HARRY J ANDREWS SR, WW II HERO
Harry passed away peacefully at home on February 7, 2020, with his loving family by his side.
Born in Camden, NJ, he spent many years in South Jersey and Philadelphia, PA.
He was pre-deceased by his parents, Harry & Florence (Mohs); his brothers, Joseph, John, Robert, Edward, and Richard Andrews; his sisters, Catherine Conklin, Monica Estergall, and his twin sister, Julia Lees.
Harry is survived by his loving wife of 60 years, Joan (Murray); his sons Timothy (Beverley) Warner, Harry Jr (Cheryl), and Sean (Sandra); his daughters, Carla (Matthew) Kendrick, and Cara (Peter) Maloney; grandchildren, Kimberly, Maria, William, Kristin, Trenley, Lane, Timothy Sean, Justin, Brianna, Brooke, McKenzie, Sarah, Amie, and Travis; great-grandchildren, Ashleigh, Paul Jr, David, Isabella, Ryleigh, Carlianna, and Avianna.
At age 17, he enlisted in the U.S. Army in Philadelphia. While serving under General George C. Patton's 3rd Army, Harry earned the Army Occupational Medal (Germany), the Berlin Airlift Device Medal For Humane Action, and the World War II Victory Medal.

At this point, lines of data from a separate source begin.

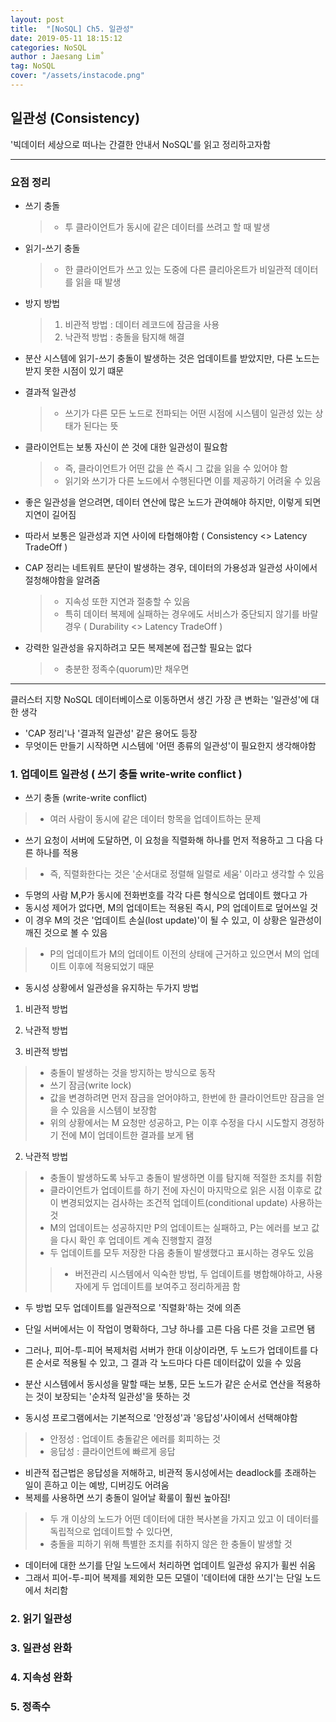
 ```yaml
---
layout: post
title:  "[NoSQL] Ch5. 일관성"
date: 2019-05-11 18:15:12
categories: NoSQL 
author : Jaesang Lim˚
tag: NoSQL
cover: "/assets/instacode.png"
---
```


## 일관성 (Consistency)

'빅데이터 세상으로 떠나는 간결한 안내서 NoSQL'를 읽고 정리하고자함

---

### 요점 정리

- 쓰기 충돌
  > - 투 클라이언트가 동시에 같은 데이터를 쓰려고 할 때 발생
- 읽기-쓰기 충돌
  > - 한 클라이언트가 쓰고 있는 도중에 다른 클리아온트가 비일관적 데이터를 읽을 때 발생
  
- 방지 방법 
  > 1. 비관적 방법 : 데이터 레코드에 잠금을 사용
  > 2. 낙관적 방법 : 충돌을 탐지해 해결
  
- 분산 시스템에 읽기-쓰기 충돌이 발생하는 것은 업데이트를 받았지만, 다른 노드는 받지 못한 시점이 있기 떄문
- 결과적 일관성
  > - 쓰기가 다른 모든 노드로 전파되는 어떤 시점에 시스템이 일관성 있는 상태가 된다는 뜻
- 클라이언트는 보통 자신이 쓴 것에 대한 일관성이 필요함
  > - 즉, 클라이언트가 어떤 값을 쓴 즉시 그 값을 읽을 수 있어야 함
  > - 읽기와 쓰기가 다른 노드에서 수행된다면 이를 제공하기 어려울 수 있음

- 좋은 일관성을 얻으려면, 데이터 연산에 많은 노드가 관여해야 하지만, 이렇게 되면 지연이 길어짐
- 따라서 보통은 일관성과 지연 사이에 타협해야함 ( Consistency <> Latency TradeOff )

- CAP 정리는 네트워트 분단이 발생하는 경우, 데이터의 가용성과 일관성 사이에서 절청해야함을 알려줌
  > - 지속성 또한 지연과 절충할 수 있음
  > - 특히 데이터 복제에 실패하는 경우에도 서비스가 중단되지 않기를 바랄 경우 ( Durability <> Latency TradeOff )

- 강력한 일관성을 유지하려고 모든 복제본에 접근할 필요는 없다
  > - 충분한 정족수(quorum)만 채우면 
  
---

클러스터 지향 NoSQL 데이터베이스로 이동하면서 생긴 가장 큰 변화는 '일관성'에 대한 생각
- 'CAP 정리'나 '결과적 일관성' 같은 용어도 등장
- 무엇이든 만들기 시작하면 시스템에 '어떤 종류의 일관성'이 필요한지 생각해야함

### 1. 업데이트 일관성 ( 쓰기 충돌 write-write conflict )

- 쓰기 충돌 (write-write conflict)
> - 여러 사람이 동시에 같은 데이터 항목을 업데이트하는 문제

- 쓰기 요청이 서버에 도달하면, 이 요청을 직렬화해 하나를 먼저 적용하고 그 다음 다른 하나를 적용
> - 즉, 직렬화한다는 것은 '순서대로 정렬해 일렬로 세움' 이라고 생각할 수 있음

- 두명의 사람 M,P가 동시에 전화번호를 각각 다른 형식으로 업데이트 했다고 가
- 동시성 제어가 없다면, M의 업데이트는 적용된 즉시, P의 업데이트로 덮어쓰일 것
- 이 경우 M의 것은 '업데이트 손실(lost update)'이 될 수 있고, 이 상황은 일관성이 깨진 것으로 볼 수 있음
> - P의 업데이트가 M의 업데이트 이전의 상태에 근거하고 있으면서 M의 업데이트 이후에 적용되었기 때문

- 동시성 상황에서 일관성을 유지하는 두가지 방법
1. 비관적 방법
2. 낙관적 방법

1. 비관적 방법
> - 충돌이 발생하는 것을 방지하는 방식으로 동작
> - 쓰기 잠금(write lock)
> - 값을 변경하려면 먼저 잠금을 얻어야하고, 한번에 한 클라이언트만 잠금을 얻을 수 있음을 시스템이 보장함
> - 위의 상황에서는 M 요청만 성공하고, P는 이후 수정을 다시 시도할지 경정하기 전에 M이 업데이트한 결과를 보게 됌

2. 낙관적 방법
> - 충돌이 발생하도록 놔두고 충돌이 발생하면 이를 탐지해 적절한 조치를 취함
> - 클라이언트가 업데이트를 하기 전에 자신이 마지막으로 읽은 시점 이후로 값이 변경되었지는 검사하는 조건적 업데이트(conditional update) 사용하는 것
> - M의 업데이트는 성공하지만 P의 업데이트는 실패하고, P는 에러를 보고 값을 다시 확인 후 업데이트 계속 진행할지 결정
> - 두 업데이트를 모두 저장한 다음 충돌이 발생했다고 표시하는 경우도 있음
> > - 버전관리 시스템에서 익숙한 방법, 두 업데이트를 병합해야하고, 사용자에게 두 업데이트를 보여주고 정리하게끔 함

- 두 방법 모두 업데이트를 일관적으로 '직렬화'하는 것에 의존
- 단일 서버에서는 이 작업이 명확하다, 그냥 하나를 고른 다음 다른 것을 고르면 됌

- 그러나, 피어-투-피어 복제처럼 서버가  한대 이상이라면, 두 노드가 업데이트를 다른 순서로 적용될 수 있고, 그 결과 각 노드마다 다른 데이터값이 있을 수 있음
- 분산 시스템에서 동시성을 말할 때는 보통, 모든 노드가 같은 순서로 연산을 적용하는 것이 보장되는 '순차적 일관성'을 뜻하는 것

- 동시성 프로그램에서는 기본적으로 '안정성'과 '응답성'사이에서 선택해야함
> - 안정성 : 업데이트 충돌같은 에러를 회피하는 것
> - 응답성 : 클라이언트에 빠르게 응답

- 비관적 접근법은 응답성을 저해하고, 비관적 동시성에서는 deadlock를 초래하는 일이 흔하고 이는 예방, 디버깅도 어려움
- 복제를 사용하면 쓰기 충돌이 일어날 확룰이 훨씬 높아짐!
> - 두 개 이상의 노드가 어떤 데이터에 대한 복사본을 가지고 있고 이 데이터를 독립적으로 업데이트할 수 있다면,
> - 충돌을 피하기 위해 특별한 조치를 취하지 않은 한 충돌이 발생할 것 

- 데이터에 대한 쓰기를 단일 노드에서 처리하면 업데이트 일관성 유지가 휠씬 쉬움
- 그래서 피어-투-피어 복제를 제외한 모든 모델이 '데이터에 대한 쓰기'는 단일 노드에서 처리함


### 2. 읽기 일관성
### 3. 일관성 완화
### 4. 지속성 완화
### 5. 정족수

He served in the CID, the Military Police, and the 9th Infantry Division Special Training Regiment.
Harry was instrumental in the transportation of the first 30,000 Jewish refugees, via rail cars, to their safety in the U.S., and transported German POW's as ordered by President Harry S Truman.
Harry is a listed honoree in the National WW II Museum in Washington, DC.
When he returned to the U.S., he continued his military career as a TSGT in Syracuse, NY. While manning the Army Recruiting Station, he met Joan, his future wife of 60 years. He and his family are extremely proud of his military career.
After retirement, he worked as a sexton at North Syracuse Baptist Church for several years. He then returned to college at age 61, and graduated with an Associate's Degree in the same class as his daughter, Cara. After several years in the hotel industry, he retired again. However, he decided to go back to work, temporarily at Walmart, but ended up staying there for 14 years.
Harry was a self-taught pianist and organist. He & Joan traveled extensively, including to Europe, the southwest and southeast U.S.. Harry's "happy place" was in Cape May, NJ, where he spent his summers enjoying reunions with his large family.
In later years, he looked forward to celebrations and gatherings in his home. He felt he was richly blessed, and his family meant everything to him.
Calling hours will be at New Comer Cremations & Funerals, 705 N. Main St, North Syracuse, on Wednesday, February 12th, from 4-7 pm. A funeral service will be at New Comer Thursday, February 13, at 11am, with a burial directly following, with military honors, at North Syracuse Cemetery.